Information shown:
++++++++++

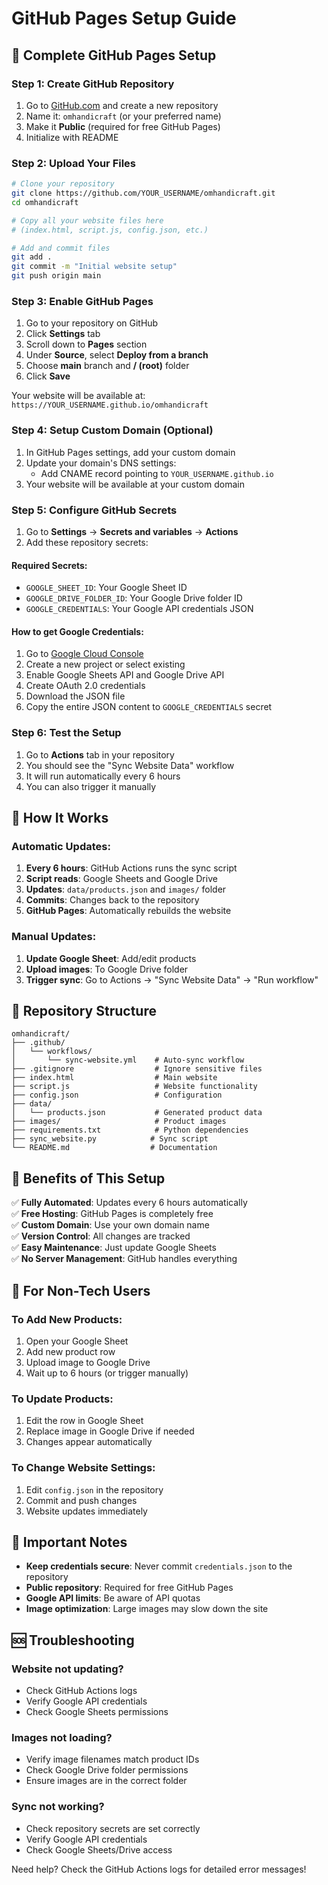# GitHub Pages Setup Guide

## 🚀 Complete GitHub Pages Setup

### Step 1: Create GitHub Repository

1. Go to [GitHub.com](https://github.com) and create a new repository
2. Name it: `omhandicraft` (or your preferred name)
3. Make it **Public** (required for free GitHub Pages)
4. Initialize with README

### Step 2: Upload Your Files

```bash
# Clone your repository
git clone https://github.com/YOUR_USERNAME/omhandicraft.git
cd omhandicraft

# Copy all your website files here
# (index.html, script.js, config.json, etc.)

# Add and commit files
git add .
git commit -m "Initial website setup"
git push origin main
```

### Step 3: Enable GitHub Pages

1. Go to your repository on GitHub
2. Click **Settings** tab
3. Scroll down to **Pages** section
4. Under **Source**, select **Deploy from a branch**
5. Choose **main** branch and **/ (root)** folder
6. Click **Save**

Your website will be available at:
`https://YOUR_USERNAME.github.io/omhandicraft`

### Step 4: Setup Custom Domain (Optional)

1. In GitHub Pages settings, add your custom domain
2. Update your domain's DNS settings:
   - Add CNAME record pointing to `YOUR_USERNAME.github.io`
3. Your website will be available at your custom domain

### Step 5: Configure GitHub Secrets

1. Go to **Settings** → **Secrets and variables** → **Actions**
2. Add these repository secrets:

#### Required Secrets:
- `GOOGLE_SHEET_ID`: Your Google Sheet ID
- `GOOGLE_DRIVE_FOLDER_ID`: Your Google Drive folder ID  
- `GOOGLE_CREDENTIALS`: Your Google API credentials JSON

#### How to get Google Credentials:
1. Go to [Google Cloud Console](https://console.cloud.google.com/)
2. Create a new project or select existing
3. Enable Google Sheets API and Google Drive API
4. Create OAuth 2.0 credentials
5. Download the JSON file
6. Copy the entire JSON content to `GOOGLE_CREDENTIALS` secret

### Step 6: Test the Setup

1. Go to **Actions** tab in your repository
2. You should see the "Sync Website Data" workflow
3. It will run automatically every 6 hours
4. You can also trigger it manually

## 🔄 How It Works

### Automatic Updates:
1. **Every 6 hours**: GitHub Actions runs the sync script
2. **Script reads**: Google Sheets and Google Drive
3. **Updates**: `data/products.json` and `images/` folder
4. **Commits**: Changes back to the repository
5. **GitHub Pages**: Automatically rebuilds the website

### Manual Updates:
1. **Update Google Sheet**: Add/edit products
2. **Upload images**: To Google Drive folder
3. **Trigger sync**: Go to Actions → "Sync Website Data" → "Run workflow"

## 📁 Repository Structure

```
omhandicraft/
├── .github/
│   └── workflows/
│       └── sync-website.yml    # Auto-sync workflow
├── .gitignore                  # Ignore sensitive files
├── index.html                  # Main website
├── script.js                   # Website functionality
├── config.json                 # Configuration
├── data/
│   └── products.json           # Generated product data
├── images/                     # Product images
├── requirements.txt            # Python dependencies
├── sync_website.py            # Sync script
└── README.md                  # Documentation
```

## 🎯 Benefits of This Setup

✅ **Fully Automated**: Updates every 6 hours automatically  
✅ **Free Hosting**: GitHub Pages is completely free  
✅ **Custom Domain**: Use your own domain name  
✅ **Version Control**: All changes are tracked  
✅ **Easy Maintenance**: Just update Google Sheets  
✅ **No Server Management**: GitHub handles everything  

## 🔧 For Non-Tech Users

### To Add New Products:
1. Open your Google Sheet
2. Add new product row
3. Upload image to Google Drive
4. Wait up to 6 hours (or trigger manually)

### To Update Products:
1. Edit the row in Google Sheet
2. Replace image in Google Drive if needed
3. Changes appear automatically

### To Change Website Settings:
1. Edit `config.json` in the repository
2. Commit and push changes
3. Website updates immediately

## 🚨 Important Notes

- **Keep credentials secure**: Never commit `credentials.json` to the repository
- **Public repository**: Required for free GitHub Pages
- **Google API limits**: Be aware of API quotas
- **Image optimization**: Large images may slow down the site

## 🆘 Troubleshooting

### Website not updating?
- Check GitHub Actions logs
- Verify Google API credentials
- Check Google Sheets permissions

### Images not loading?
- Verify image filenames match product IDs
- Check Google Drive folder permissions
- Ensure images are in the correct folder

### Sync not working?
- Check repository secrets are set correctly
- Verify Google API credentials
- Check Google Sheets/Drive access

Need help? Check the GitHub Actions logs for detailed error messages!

++++++++++

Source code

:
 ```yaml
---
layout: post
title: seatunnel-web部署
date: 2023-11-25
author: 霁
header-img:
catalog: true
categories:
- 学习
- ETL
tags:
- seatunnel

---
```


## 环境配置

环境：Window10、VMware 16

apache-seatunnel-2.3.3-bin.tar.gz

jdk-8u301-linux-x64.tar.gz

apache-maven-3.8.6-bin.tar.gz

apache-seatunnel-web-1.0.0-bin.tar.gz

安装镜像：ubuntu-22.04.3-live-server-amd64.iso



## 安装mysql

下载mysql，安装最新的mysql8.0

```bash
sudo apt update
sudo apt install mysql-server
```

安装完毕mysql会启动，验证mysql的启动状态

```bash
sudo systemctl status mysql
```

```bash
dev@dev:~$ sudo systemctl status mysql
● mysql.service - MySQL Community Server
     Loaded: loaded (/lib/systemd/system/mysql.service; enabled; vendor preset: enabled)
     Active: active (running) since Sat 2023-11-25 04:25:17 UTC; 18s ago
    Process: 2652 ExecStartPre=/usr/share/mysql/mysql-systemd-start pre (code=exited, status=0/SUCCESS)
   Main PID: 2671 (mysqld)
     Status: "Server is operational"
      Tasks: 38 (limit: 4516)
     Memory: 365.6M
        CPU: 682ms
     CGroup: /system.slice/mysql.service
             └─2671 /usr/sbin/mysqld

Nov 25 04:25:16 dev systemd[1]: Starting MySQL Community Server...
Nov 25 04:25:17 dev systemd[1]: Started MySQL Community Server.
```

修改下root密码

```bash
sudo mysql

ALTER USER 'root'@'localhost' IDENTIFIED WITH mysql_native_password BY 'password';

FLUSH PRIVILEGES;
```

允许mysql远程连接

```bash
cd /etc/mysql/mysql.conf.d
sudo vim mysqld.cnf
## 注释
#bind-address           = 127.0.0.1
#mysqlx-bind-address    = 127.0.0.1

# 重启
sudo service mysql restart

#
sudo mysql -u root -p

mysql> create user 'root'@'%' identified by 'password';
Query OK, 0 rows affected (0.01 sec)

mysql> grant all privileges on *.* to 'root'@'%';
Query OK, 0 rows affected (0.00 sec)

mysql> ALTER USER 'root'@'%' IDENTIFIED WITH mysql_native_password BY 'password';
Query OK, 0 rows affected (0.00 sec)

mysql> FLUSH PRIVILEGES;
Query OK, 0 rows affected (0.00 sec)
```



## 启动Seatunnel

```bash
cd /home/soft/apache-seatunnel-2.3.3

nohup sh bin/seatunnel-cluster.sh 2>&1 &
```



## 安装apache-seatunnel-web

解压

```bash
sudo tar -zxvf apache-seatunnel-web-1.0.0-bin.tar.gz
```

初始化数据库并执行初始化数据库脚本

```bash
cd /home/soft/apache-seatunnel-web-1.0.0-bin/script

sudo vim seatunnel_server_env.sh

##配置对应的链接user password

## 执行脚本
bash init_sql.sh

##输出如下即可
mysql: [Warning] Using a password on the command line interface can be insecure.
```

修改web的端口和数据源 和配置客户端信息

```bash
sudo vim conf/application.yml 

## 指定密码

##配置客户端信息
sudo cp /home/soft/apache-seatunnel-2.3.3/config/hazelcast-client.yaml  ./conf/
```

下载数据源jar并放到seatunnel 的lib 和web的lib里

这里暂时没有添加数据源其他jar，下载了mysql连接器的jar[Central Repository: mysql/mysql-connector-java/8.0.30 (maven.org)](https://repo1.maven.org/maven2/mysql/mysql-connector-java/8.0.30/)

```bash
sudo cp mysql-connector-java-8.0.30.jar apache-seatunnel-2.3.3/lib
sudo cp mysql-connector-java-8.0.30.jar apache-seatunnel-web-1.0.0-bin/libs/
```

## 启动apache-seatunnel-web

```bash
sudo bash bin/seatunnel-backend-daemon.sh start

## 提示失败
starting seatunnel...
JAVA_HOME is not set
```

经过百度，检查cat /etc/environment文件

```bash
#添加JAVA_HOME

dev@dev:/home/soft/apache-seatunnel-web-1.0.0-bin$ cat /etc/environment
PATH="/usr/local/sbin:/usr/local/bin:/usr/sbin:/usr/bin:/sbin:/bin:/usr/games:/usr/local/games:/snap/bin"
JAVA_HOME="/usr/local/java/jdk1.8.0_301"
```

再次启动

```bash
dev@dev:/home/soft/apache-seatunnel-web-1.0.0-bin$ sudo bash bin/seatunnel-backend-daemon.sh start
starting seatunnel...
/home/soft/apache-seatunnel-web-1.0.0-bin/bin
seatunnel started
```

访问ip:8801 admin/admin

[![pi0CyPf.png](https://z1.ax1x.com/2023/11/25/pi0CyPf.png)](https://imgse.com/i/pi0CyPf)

++++++++++

Exercise brief: Give back the records above exactly, limited to the lines between the one holding "changes are tracked" and the one holding "3. Upload image to Google Drive", inclusive.

Response to the task:
✅ **Version Control**: All changes are tracked  
✅ **Easy Maintenance**: Just update Google Sheets  
✅ **No Server Management**: GitHub handles everything  

## 🔧 For Non-Tech Users

### To Add New Products:
1. Open your Google Sheet
2. Add new product row
3. Upload image to Google Drive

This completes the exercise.